The remuneration arrangements for the Board of Management were structured as clearly and transparently as possible. The total amount of remuneration for the individual Board of Management members was determined based on various parameters. Criteria for assessing the appropriateness of the remuneration included the responsibilities of the individual Board of Management members, their personal performance, the economic situation, the company’s success and prospects as well as customary remuneration amounts when taking peer companies and the remuneration structure used elsewhere within the company into consideration.

The remuneration of the Board of Management consisted of fixed and variable components. Fixed components were granted regardless of performance and consisted of a fixed sum plus benefits, as well as pension commitments (retirement, disability, widow’s or orphan’s pension). The fixed sum made up 60 % of the maximum annual salary and was paid out as a monthly basic remuneration. All Board of Management members were equally entitled to the accompanying fringe benefits which included the private use of a company car, payment of insurance premiums and any payments associated with a post-contractual non-competition clause. No loans or advance payments were granted to members of the Board of Management in the year under review.
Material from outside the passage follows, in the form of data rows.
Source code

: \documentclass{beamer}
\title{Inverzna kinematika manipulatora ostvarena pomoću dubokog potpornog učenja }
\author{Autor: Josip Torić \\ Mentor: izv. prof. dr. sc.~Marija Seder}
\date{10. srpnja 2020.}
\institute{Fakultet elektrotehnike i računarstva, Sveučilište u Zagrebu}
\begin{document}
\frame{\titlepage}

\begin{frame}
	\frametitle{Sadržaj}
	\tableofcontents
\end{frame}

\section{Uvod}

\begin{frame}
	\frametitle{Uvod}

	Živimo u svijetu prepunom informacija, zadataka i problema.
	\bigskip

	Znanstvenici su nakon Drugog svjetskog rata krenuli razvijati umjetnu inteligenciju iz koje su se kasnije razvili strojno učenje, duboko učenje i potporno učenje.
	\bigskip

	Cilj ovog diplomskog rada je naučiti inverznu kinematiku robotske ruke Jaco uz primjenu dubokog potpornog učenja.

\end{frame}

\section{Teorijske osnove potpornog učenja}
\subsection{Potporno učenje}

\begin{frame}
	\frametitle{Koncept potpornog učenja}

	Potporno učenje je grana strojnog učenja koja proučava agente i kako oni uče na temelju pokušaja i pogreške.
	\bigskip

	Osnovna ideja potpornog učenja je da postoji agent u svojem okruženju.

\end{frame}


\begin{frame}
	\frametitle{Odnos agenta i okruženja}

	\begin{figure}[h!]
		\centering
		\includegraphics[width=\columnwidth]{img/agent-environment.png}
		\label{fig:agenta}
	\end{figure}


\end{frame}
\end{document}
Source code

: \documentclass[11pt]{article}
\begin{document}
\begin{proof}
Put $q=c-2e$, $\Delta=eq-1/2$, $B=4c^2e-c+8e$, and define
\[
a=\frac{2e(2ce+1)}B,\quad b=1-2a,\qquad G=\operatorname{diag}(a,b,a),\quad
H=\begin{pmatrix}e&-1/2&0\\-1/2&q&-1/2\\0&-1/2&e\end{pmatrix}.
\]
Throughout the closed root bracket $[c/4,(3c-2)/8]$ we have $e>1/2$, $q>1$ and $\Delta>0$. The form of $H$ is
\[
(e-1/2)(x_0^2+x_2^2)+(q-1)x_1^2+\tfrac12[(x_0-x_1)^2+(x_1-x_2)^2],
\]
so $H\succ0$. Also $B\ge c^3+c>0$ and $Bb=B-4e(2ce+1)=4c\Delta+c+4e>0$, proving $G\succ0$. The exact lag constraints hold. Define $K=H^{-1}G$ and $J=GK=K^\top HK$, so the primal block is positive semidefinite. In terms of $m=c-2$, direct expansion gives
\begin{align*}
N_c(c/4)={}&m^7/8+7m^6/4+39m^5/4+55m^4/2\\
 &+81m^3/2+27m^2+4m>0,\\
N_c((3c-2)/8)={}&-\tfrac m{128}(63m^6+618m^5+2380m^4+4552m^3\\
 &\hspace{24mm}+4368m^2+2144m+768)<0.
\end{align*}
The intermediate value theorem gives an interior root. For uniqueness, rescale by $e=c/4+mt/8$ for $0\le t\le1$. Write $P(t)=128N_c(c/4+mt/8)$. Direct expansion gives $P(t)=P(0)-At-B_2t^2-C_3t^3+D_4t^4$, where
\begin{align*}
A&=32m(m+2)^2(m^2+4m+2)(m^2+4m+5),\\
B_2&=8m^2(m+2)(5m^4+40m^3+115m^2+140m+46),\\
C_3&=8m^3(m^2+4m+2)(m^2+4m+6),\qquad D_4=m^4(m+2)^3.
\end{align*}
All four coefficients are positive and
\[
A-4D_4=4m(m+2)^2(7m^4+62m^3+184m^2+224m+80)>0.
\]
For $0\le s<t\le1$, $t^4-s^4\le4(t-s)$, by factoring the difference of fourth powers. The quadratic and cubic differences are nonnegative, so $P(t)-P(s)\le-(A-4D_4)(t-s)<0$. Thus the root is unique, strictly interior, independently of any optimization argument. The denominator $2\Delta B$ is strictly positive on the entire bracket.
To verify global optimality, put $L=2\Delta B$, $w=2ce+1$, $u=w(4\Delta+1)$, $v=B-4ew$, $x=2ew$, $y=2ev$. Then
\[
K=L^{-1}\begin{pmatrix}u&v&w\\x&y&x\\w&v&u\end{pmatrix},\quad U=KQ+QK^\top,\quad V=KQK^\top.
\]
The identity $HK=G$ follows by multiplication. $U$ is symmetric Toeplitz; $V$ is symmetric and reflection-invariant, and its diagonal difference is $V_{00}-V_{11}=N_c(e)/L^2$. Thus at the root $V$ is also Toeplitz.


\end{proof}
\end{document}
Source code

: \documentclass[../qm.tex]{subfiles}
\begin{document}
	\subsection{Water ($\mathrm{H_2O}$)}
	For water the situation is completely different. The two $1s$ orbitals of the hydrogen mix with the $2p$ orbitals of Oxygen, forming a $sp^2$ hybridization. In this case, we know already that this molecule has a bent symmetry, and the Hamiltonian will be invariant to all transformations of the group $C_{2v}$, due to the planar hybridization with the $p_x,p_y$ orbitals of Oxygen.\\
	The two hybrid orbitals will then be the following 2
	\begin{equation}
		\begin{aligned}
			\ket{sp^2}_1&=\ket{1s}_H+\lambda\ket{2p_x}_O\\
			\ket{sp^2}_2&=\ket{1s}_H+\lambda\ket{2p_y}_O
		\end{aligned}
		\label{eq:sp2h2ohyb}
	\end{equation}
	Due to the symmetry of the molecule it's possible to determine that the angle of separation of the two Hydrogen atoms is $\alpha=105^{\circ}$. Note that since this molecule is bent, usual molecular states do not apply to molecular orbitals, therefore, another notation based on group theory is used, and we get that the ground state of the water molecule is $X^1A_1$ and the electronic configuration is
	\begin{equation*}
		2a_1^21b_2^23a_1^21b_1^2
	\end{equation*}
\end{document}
To ensure the sustainability of the nature of the remuneration, the variable remuneration component consisted mainly of ­future-oriented components determined on the basis of a multi-­year assessment. They were partly based (60 %) on the degree of implementation of the corporate strategy and its actual market success, and partly (20 %) on the return on investment measured according to the economic value added method based on a past average value over a medium-term horizon. The short-term share (20 %) was based on the development of the net financial position in the respective financial year as compared with the planned development. The total amount of the variable remuneration components was limited in order to take extraordinary, unforeseen developments into account.

The weighting factors above do not reflect the additional ­possibility of a bonus, to be paid out in individual cases at the discretion of the Supervisory Board, of no more than three monthly salary payments per financial year in recognition of any special performance of individual members of the Board of Management. Such decisions are only made on an irregular basis, meaning that they do not necessarily have to be made annually.

In December 2017 the Supervisory Board discussed and decided to adjust the measurement bases for variable remuneration as of 2018. Determination of the long-term components is now carried out on the basis of the net profit plus depreci­ation / amortisation weighted for 3 years. The short-term share is measured in equal proportions based on the development of the annual EBIT margin, sales revenue and success in the achievement of a personal goal.

Furthermore, when Board of Management contracts are concluded it is agreed that payments made to a Board of Management member in the event of his or her Board of Management tenure being terminated prematurely without good reason shall not exceed the value of two years’ remuneration including fringe benefits (settlement cap in accordance with item 4.2.3 of the German Corporate Governance Code). No other ­payments have been promised to any Board of Management members in the event of termination of service; similarly no compensation will be paid in the event of a takeover offer. If a contract of service is terminated by a Board of Management member for cause, the company shall not make any severance payments. On 6 May 2015 – using a legally permissible option – the Annual General Meeting again resolved not to disclose the details of the compensation for individual members of the Board of Management for a period of five years.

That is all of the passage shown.